───── Input data ─────

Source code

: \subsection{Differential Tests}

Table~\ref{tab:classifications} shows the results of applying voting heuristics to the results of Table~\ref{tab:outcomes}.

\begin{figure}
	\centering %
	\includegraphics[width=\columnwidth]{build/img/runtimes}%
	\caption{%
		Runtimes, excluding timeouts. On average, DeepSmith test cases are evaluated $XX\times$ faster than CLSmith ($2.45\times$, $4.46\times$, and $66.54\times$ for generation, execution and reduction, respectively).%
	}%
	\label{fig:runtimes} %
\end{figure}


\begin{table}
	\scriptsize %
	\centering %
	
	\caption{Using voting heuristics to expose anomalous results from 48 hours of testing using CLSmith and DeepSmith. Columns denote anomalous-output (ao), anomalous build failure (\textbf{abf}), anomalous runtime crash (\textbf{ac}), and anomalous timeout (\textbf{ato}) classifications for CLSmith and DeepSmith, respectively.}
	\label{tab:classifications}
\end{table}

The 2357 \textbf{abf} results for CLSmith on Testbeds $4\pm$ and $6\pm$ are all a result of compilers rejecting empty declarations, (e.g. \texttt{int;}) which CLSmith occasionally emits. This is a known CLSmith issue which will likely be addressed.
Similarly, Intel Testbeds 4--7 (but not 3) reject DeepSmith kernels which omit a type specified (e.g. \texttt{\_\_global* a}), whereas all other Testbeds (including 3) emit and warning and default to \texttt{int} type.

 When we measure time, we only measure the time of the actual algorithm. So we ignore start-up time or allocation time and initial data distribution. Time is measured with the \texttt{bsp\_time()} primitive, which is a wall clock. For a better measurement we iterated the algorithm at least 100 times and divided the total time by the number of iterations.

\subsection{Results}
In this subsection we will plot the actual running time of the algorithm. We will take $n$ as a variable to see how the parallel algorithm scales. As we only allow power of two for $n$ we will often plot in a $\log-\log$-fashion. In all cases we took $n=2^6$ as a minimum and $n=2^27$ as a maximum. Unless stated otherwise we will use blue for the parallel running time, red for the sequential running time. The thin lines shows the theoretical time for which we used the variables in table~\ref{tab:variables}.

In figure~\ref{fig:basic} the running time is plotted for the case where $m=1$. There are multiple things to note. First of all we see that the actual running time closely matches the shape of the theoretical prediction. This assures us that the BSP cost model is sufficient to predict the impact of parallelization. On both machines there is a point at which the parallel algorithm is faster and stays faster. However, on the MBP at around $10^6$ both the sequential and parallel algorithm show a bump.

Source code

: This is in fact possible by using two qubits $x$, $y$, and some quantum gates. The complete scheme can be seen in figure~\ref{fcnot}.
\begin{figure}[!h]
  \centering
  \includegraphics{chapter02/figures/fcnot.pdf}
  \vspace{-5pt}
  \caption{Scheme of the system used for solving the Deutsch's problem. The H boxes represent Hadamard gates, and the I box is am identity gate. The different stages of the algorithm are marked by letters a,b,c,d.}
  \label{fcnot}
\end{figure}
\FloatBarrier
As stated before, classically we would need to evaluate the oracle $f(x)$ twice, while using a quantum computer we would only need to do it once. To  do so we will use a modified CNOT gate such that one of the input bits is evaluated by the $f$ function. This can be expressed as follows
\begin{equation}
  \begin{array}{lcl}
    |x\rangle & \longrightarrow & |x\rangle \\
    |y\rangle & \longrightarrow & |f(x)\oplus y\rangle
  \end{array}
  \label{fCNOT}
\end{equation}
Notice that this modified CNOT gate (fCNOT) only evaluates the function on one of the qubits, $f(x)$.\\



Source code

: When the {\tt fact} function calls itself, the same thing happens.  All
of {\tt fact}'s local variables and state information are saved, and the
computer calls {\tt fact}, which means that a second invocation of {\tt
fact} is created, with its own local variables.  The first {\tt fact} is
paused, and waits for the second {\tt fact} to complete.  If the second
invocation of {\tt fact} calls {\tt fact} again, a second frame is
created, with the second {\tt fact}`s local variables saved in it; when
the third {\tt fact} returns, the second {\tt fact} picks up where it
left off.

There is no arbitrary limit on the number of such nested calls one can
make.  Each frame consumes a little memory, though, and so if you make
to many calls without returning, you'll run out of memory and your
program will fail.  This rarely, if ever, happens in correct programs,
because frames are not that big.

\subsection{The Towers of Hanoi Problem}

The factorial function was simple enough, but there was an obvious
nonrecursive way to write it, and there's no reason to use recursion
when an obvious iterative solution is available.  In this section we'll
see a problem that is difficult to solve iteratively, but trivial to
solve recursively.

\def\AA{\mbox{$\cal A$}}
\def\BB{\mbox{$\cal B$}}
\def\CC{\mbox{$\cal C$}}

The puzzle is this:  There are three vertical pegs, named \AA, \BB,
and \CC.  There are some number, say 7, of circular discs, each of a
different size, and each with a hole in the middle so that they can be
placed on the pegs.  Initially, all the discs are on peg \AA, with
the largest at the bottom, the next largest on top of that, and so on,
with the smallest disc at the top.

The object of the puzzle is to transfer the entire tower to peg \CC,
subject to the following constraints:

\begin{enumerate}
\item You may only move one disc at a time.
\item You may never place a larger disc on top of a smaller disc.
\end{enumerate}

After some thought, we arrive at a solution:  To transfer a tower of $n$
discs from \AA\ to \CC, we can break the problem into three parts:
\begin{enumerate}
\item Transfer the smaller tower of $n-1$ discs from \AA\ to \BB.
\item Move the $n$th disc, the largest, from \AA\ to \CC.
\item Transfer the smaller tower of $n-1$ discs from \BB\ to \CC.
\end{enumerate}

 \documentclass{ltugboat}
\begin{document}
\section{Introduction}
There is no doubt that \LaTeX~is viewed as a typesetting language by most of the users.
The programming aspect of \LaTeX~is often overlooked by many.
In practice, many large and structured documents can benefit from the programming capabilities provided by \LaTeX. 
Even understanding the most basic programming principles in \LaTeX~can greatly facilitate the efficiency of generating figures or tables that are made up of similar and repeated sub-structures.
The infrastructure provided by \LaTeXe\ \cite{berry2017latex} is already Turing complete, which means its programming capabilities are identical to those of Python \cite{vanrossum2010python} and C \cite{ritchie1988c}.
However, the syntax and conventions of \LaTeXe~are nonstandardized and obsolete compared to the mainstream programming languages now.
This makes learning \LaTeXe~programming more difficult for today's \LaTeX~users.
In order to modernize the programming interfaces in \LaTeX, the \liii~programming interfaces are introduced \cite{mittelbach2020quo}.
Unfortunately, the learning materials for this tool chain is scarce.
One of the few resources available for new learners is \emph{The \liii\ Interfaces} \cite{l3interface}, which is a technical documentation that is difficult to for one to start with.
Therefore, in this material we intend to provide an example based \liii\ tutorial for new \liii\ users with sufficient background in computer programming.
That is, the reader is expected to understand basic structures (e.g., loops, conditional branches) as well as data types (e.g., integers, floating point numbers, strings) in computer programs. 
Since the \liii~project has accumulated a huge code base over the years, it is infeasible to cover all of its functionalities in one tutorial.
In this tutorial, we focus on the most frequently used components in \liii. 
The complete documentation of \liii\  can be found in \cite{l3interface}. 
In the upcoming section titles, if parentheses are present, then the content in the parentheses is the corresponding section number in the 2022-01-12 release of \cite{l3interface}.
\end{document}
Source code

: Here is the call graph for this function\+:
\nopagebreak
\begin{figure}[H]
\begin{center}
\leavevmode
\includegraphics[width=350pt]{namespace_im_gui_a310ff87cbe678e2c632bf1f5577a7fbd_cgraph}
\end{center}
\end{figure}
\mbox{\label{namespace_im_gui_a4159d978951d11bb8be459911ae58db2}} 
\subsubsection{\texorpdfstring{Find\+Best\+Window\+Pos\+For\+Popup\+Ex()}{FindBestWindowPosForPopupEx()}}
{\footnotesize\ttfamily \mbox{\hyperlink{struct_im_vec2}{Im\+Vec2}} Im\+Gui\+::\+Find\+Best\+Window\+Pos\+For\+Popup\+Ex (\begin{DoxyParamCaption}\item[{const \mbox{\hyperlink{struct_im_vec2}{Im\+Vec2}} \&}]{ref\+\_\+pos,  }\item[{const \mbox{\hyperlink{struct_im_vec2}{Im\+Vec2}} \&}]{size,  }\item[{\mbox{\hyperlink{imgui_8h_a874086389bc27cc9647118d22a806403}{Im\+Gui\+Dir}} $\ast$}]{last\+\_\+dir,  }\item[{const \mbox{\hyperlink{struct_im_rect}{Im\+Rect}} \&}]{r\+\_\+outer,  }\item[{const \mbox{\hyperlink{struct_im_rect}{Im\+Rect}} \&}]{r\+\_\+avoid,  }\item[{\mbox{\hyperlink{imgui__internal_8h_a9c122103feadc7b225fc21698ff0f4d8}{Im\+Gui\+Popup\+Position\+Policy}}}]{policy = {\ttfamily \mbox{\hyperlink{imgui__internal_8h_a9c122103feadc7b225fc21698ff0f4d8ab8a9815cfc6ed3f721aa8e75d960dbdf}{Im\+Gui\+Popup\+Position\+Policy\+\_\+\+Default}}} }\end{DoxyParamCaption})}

─────

*Task to complete*: The answer must be the lines from the one containing "The complete documentation" through the last line of the records, written out exactly; please include nothing more.

*Reply to the exercise*:
The complete documentation of \liii\  can be found in \cite{l3interface}. 
In the upcoming section titles, if parentheses are present, then the content in the parentheses is the corresponding section number in the 2022-01-12 release of \cite{l3interface}.
\end{document}
Source code

: Here is the call graph for this function\+:
\nopagebreak
\begin{figure}[H]
\begin{center}
\leavevmode
\includegraphics[width=350pt]{namespace_im_gui_a310ff87cbe678e2c632bf1f5577a7fbd_cgraph}
\end{center}
\end{figure}
\mbox{\label{namespace_im_gui_a4159d978951d11bb8be459911ae58db2}} 
\subsubsection{\texorpdfstring{Find\+Best\+Window\+Pos\+For\+Popup\+Ex()}{FindBestWindowPosForPopupEx()}}
{\footnotesize\ttfamily \mbox{\hyperlink{struct_im_vec2}{Im\+Vec2}} Im\+Gui\+::\+Find\+Best\+Window\+Pos\+For\+Popup\+Ex (\begin{DoxyParamCaption}\item[{const \mbox{\hyperlink{struct_im_vec2}{Im\+Vec2}} \&}]{ref\+\_\+pos,  }\item[{const \mbox{\hyperlink{struct_im_vec2}{Im\+Vec2}} \&}]{size,  }\item[{\mbox{\hyperlink{imgui_8h_a874086389bc27cc9647118d22a806403}{Im\+Gui\+Dir}} $\ast$}]{last\+\_\+dir,  }\item[{const \mbox{\hyperlink{struct_im_rect}{Im\+Rect}} \&}]{r\+\_\+outer,  }\item[{const \mbox{\hyperlink{struct_im_rect}{Im\+Rect}} \&}]{r\+\_\+avoid,  }\item[{\mbox{\hyperlink{imgui__internal_8h_a9c122103feadc7b225fc21698ff0f4d8}{Im\+Gui\+Popup\+Position\+Policy}}}]{policy = {\ttfamily \mbox{\hyperlink{imgui__internal_8h_a9c122103feadc7b225fc21698ff0f4d8ab8a9815cfc6ed3f721aa8e75d960dbdf}{Im\+Gui\+Popup\+Position\+Policy\+\_\+\+Default}}} }\end{DoxyParamCaption})}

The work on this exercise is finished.